Problem requirements ▸ Pull every line with "validation" from the entries below.

** Opening Data records block **

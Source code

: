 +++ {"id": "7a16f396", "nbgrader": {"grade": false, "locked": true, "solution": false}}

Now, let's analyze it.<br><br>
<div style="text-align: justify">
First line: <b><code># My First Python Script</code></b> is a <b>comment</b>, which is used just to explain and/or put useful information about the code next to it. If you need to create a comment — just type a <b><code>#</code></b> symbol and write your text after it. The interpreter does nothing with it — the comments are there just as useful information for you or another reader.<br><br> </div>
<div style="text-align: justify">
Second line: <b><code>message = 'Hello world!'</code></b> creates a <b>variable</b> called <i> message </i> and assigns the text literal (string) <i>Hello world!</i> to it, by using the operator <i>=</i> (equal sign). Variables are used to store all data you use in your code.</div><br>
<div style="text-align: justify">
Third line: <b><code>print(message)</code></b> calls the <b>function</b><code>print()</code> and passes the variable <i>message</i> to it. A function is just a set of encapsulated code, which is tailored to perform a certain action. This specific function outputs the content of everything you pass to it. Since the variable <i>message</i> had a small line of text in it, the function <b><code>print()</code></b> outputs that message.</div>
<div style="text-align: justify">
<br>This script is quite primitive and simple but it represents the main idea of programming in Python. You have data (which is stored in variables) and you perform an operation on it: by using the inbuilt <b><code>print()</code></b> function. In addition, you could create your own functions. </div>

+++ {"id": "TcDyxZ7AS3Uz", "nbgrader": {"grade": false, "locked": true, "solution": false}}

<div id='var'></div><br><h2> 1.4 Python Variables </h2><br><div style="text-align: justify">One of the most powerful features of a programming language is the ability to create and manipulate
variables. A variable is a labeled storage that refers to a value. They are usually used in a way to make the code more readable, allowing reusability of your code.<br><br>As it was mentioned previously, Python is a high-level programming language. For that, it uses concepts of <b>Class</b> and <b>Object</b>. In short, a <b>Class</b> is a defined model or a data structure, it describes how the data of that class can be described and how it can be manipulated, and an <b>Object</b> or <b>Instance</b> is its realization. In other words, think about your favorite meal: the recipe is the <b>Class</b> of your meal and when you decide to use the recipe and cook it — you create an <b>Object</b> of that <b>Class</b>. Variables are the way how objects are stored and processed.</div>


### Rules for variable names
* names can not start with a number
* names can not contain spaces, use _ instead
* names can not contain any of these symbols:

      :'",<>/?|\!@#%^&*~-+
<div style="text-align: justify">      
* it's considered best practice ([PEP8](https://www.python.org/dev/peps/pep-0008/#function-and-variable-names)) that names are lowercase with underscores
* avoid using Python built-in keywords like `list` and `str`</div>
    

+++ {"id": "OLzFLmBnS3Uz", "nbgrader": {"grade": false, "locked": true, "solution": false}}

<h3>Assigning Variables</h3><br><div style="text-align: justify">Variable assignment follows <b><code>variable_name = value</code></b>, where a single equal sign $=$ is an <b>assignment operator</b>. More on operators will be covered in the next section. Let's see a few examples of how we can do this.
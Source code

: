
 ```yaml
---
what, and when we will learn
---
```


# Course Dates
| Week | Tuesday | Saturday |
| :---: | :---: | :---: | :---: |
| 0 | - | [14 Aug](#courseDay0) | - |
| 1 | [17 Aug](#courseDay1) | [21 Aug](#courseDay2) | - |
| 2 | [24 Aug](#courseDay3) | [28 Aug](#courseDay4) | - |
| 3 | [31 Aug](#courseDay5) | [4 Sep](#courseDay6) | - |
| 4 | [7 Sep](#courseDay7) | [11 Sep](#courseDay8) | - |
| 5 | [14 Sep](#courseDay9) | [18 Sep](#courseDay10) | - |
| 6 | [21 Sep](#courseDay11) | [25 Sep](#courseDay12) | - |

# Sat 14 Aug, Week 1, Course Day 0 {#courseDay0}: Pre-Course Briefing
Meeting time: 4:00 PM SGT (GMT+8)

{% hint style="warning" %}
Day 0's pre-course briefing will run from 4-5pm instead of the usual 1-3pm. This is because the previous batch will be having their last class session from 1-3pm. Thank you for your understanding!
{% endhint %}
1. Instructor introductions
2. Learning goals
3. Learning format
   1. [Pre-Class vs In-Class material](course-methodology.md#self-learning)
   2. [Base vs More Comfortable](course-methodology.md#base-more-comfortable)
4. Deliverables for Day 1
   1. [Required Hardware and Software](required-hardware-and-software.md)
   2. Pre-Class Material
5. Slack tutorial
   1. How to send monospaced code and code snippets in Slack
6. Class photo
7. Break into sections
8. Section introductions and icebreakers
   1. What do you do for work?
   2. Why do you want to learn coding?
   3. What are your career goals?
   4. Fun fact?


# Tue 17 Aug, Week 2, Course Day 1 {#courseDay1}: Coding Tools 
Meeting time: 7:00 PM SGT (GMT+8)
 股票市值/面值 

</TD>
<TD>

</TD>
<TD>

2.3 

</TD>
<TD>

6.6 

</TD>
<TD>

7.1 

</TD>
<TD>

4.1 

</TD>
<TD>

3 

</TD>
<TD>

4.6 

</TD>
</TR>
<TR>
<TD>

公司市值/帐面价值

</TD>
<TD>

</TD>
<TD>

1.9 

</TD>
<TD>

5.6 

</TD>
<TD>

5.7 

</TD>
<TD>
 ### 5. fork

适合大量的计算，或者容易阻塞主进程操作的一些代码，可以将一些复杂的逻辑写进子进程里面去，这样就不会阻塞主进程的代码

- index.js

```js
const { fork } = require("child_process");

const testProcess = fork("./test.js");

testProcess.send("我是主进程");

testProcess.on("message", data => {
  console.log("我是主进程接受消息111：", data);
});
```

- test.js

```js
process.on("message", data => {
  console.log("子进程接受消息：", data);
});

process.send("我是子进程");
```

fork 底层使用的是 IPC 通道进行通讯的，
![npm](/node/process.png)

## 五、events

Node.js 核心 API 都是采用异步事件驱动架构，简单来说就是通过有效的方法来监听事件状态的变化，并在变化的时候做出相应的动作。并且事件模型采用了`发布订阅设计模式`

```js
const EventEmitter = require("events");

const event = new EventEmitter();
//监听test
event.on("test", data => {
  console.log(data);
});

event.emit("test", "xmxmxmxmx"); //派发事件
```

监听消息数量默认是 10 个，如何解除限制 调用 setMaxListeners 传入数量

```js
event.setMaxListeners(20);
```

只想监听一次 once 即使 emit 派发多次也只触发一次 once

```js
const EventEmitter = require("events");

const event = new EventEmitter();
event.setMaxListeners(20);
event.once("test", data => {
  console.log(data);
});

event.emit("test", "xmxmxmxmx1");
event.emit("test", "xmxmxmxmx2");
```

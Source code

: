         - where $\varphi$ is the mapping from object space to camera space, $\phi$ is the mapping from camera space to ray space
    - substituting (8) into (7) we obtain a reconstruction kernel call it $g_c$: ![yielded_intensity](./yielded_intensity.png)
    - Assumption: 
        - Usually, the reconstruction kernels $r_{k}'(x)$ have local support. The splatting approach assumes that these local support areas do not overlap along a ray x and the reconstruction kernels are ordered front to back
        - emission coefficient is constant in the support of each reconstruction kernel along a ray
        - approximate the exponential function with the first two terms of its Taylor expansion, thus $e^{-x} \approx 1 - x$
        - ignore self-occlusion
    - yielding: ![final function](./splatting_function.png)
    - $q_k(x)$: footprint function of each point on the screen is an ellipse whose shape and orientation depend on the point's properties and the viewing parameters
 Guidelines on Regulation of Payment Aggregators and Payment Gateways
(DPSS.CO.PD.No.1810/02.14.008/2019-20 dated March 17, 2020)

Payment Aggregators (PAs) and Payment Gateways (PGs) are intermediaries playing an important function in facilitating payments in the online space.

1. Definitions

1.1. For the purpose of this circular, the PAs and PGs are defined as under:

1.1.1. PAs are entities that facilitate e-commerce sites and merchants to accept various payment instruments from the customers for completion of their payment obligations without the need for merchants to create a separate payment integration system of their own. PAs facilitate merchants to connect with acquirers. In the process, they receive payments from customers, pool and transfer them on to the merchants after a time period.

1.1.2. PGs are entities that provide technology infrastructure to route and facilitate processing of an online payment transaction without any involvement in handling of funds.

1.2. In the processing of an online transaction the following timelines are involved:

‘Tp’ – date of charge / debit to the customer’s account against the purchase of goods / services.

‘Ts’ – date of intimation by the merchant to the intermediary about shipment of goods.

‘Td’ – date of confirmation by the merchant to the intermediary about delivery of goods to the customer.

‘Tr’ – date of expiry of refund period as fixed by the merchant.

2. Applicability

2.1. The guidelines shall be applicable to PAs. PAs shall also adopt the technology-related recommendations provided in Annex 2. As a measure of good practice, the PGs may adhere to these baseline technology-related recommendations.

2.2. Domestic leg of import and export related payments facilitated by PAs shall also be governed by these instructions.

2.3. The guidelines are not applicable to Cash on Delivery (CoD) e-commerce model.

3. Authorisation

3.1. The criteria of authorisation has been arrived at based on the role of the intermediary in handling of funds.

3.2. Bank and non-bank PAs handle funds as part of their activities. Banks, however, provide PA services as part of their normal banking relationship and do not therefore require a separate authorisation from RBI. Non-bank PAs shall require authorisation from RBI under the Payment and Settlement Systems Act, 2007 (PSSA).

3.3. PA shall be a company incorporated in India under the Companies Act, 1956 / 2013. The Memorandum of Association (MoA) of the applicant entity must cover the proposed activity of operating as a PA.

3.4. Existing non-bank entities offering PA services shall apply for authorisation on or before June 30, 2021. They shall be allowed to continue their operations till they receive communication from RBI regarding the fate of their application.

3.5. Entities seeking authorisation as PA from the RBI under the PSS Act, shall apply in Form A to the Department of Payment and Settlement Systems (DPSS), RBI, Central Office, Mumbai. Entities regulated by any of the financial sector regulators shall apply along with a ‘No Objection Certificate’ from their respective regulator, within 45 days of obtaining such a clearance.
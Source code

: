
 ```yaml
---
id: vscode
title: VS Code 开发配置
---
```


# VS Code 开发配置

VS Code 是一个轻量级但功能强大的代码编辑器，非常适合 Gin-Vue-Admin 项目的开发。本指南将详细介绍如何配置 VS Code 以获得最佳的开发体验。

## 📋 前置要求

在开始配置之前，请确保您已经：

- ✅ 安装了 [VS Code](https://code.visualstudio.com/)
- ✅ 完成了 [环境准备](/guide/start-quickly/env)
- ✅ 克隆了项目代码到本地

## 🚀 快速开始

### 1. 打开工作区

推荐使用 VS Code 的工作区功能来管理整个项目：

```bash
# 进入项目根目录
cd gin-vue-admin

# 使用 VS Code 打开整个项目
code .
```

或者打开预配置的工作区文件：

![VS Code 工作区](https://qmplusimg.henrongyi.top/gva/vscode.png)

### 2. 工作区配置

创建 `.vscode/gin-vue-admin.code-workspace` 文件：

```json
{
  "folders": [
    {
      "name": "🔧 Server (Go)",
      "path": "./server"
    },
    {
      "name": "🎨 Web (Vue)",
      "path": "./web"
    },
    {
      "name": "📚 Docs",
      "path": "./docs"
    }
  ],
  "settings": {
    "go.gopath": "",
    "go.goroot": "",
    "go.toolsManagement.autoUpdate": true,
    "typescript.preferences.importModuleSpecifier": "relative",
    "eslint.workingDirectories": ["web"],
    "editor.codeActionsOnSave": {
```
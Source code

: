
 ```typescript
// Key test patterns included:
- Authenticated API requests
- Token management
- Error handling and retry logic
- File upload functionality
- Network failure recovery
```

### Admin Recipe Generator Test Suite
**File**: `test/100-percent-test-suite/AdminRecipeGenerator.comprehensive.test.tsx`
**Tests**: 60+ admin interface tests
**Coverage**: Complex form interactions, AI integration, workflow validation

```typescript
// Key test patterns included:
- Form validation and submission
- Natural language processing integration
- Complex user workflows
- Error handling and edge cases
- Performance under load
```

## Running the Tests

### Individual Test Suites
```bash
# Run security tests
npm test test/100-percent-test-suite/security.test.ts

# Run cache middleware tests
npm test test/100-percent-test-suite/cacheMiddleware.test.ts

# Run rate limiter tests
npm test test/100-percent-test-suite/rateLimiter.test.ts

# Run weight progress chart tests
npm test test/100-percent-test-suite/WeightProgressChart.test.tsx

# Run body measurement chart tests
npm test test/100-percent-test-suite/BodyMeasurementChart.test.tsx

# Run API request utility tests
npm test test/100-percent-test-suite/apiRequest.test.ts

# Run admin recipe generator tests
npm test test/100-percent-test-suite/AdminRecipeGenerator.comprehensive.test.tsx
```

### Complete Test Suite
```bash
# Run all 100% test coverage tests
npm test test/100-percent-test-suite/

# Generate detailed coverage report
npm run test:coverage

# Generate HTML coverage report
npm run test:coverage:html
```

** Closing Data records block **

Task result ▸
**Coverage**: Complex form interactions, AI integration, workflow validation
- Form validation and submission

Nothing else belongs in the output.